Thought Leadership

Lessons From The Corporate Rebel – Semco

The Semco Style of working started when 21-year-old Ricardo Semler took over the Semco Group after his father handed over the reins of the dwindling company to him. On his first day, he fired 60 percent of all top managers and started his journey to democratize the company. When Semler noticed that his employees were not happy, he decided to do something about it. He introduced a radical new concept: The Semco Way.


The philosophy: Give employees complete freedom, as long as their work is completed in time.


Over the next two decades, with a maverick strategy and outstanding work ethic, Semler grew the company from just 90 to 5000 employees. Impressively, he also raised the company’s revenue from $4 million to $212 million, with the company growing at an average rate of 47 percent. With this new way of managing employees, Semco also achieved a phenomenally low employee turnover rate of just 2 percent under Semler’s outstanding leadership.


Semco leaves remarkable lessons for companies worldwide to follow:


Nurture And Cultivate A Trusting Environment

At Semco, they function with two ruling assumptions:


1) ‘Trust in adult behavior’— Do not try to micro-manage the actions of every employee. Trust the primary human drive to build toward the future, be productive and to contribute to something larger than themselves, and

2) Every person’s rhythm is different when it comes to working; when, where and how they do their best work.


That goes for the young, ambitious employee working twelve plus hours a day but also taking time off for regular lunches with his girlfriend, or the Shop Floor Manager who takes the day off before a new project launch to spend time in reflection at home. “We want people to work on a structure of their own,” said Semler.

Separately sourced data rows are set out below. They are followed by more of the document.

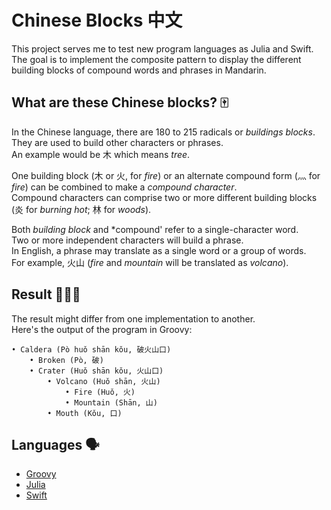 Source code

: # Chinese Blocks 中文
This project serves me to test new program languages as Julia and Swift.  
The goal is to implement the composite pattern to display the different building blocks of compound words and phrases in Mandarin.

## What are these Chinese blocks? 🀄️
In the Chinese language, there are 180 to 215 radicals or *buildings blocks*.  
They are used to build other characters or phrases.  
An example would be 木 which means *tree*.

One building block (木 or 火, for *fire*) or an alternate compound form (灬 for *fire*) can be combined to make a *compound character*.  
Compound characters can comprise two or more different building blocks (炎 for *burning hot*; 林 for *woods*).

Both *building block* and *compound' refer to a single-character word.  
Two or more independent characters will build a phrase.  
In English, a phrase may translate as a single word or a group of words.  
For example, 火山 (*fire* and *mountain* will be translated as *volcano*).

## Result 👨🏻‍💻
The result might differ from one implementation to another.  
Here's the output of the program in Groovy:

	• Caldera (Pò huǒ shān kǒu, 破火山口)
		• Broken (Pò, 破)
		• Crater (Huǒ shān kǒu, 火山口)
			• Volcano (Huǒ shān, 火山)
				• Fire (Huǒ, 火)
				• Mountain (Shān, 山)
			• Mouth (Kǒu, 口)

## Languages 🗣️
- [Groovy](tree/master/Groovy/README.md)
- [Julia](tree/master/Julia/README.md)
- [Swift](tree/master/Swift/README.md)
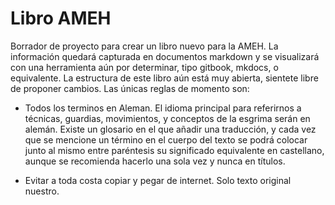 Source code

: # Libro AMEH

Borrador de proyecto para crear un libro nuevo para la AMEH. La información quedará capturada en
documentos markdown y se visualizará con una herramienta aún por determinar, tipo gitbook, mkdocs, o
equivalente. La estructura de este libro aún está muy abierta, sientete libre de proponer cambios.
Las únicas reglas de momento son:

- Todos los terminos en Aleman. El idioma principal para referirnos a técnicas, guardias,
  movimientos, y conceptos de la esgrima serán en alemán. Existe un glosario en el que añadir una
  traducción, y cada vez que se mencione un término en el cuerpo del texto se podrá colocar junto al
  mismo entre paréntesis su significado equivalente en castellano, aunque se recomienda hacerlo una
  sola vez y nunca en títulos.

- Evitar a toda costa copiar y pegar de internet. Solo texto original nuestro.
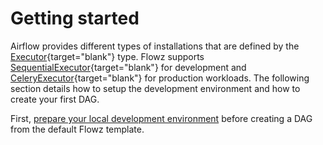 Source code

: # Getting started

Airflow provides different types of installations that are defined by the
[Executor](https://airflow.apache.org/docs/apache-airflow/stable/core-concepts/executor/index.html){target="blank"}
type. Flowz supports [SequentialExecutor](https://airflow.apache.org/docs/apache-airflow/stable/core-concepts/executor/sequential.html){target="blank"} for development and [CeleryExecutor](https://airflow.apache.org/docs/apache-airflow/stable/core-concepts/executor/celery.html){target="blank"} for production workloads. The following section details how to setup the development environment and how to create your first DAG.

First, [prepare your local development environment](installation-modes/sequentialexecutor/development-environment.md) before creating a DAG from the default Flowz template.
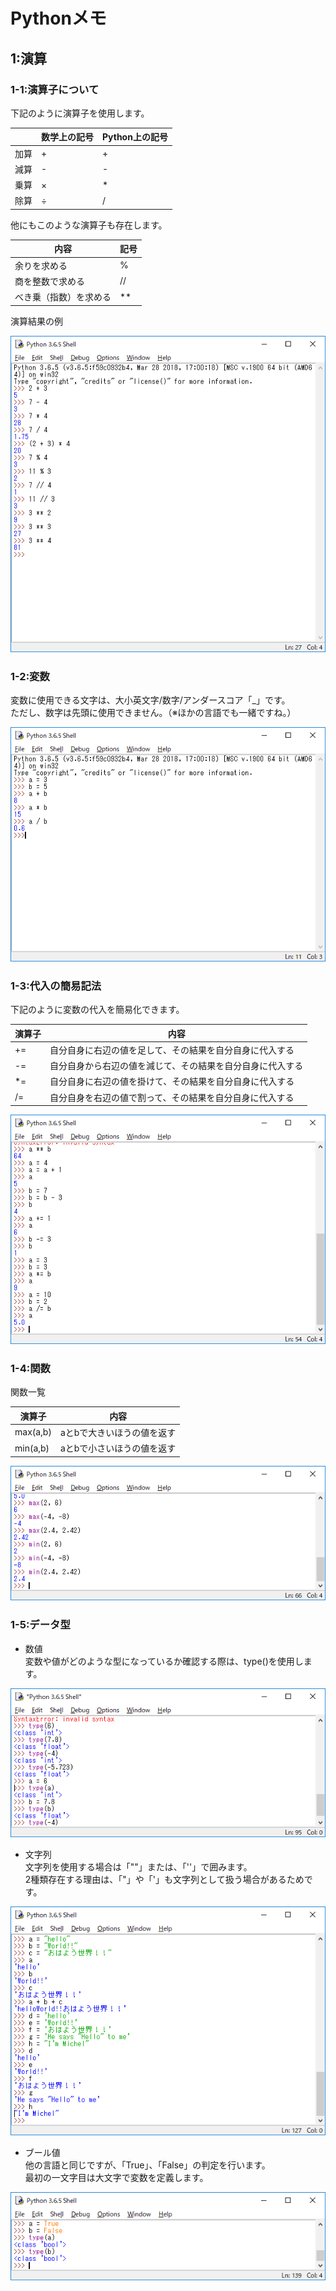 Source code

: # Pythonメモ

## 1:演算

### 1-1:演算子について

下記のように演算子を使用します。

|     | 数学上の記号 | Python上の記号 |
| --- | ------ | ---------- |
| 加算  | +      | +          |
| 減算  | -      | -          |
| 乗算  | ×      | *          |
| 除算  | ÷      | /          |

他にもこのような演算子も存在します。

| 内容          | 記号  |
| ----------- | --- |
| 余りを求める      | %   |
| 商を整数で求める    | //  |
| べき乗（指数）を求める | **  |

演算結果の例

![演算結果](images\ex1-1.png)

### 1-2:変数

変数に使用できる文字は、大小英文字/数字/アンダースコア「_」です。  
ただし、数字は先頭に使用できません。（※ほかの言語でも一緒ですね。）

![演算結果2](images\ex1-2.png)

### 1-3:代入の簡易記法

下記のように変数の代入を簡易化できます。

| 演算子 | 内容                            |
| --- | ----------------------------- |
| +=  | 自分自身に右辺の値を足して、その結果を自分自身に代入する  |
| -=  | 自分自身から右辺の値を減じて、その結果を自分自身に代入する |
| *=  | 自分自身に右辺の値を掛けて、その結果を自分自身に代入する  |
| /=  | 自分自身を右辺の値で割って、その結果を自分自身に代入する  |

![演算結果3](images\ex1-3.png)


### 1-4:関数

関数一覧

| 演算子      | 内容             |
| -------- | -------------- |
| max(a,b) | aとbで大きいほうの値を返す |
| min(a,b) | aとbで小さいほうの値を返す |

![演算結果4](images\ex1-4.png)

### 1-5:データ型

- 数値  
変数や値がどのような型になっているか確認する際は、type()を使用します。

![演算結果5](images\ex1-5.png)

- 文字列  
文字列を使用する場合は「""」または、「''」で囲みます。  
2種類存在する理由は、「"」や「'」も文字列として扱う場合があるためです。

![演算結果5_2](images\ex1-5_2.png)

- ブール値  
他の言語と同じですが、「True」、「False」の判定を行います。  
最初の一文字目は大文字で変数を定義します。

![演算結果5_3](images\ex1-5_3.png)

There is no right way to find the right balance. Semler defined human equilibrium as the right mix of challenging, meaningful work and truly rejuvenating pursuits. It is the best ground for producing life’s true highs—the exhilaration, Semler said, is the whole point of the exercise.


The Three Whys

Semco’s primary strategy relies on asking the question, ‘Why?’ Semler called it the ‘Three Whys.’ When faced with a dilemma, “We simply ask ‘Why?’ three times in a row. ‘Why do you do things the way you do? Why is it important for people to come in at the same time? Why is it important for meetings to happen in a certain way?’ You keep asking why and you generally get to the answer, ‘it is what it is.’ And when people realize they’re stuck in a mode they really can’t explain, this works wonders in breaking down resistance and opening up new possibilities.”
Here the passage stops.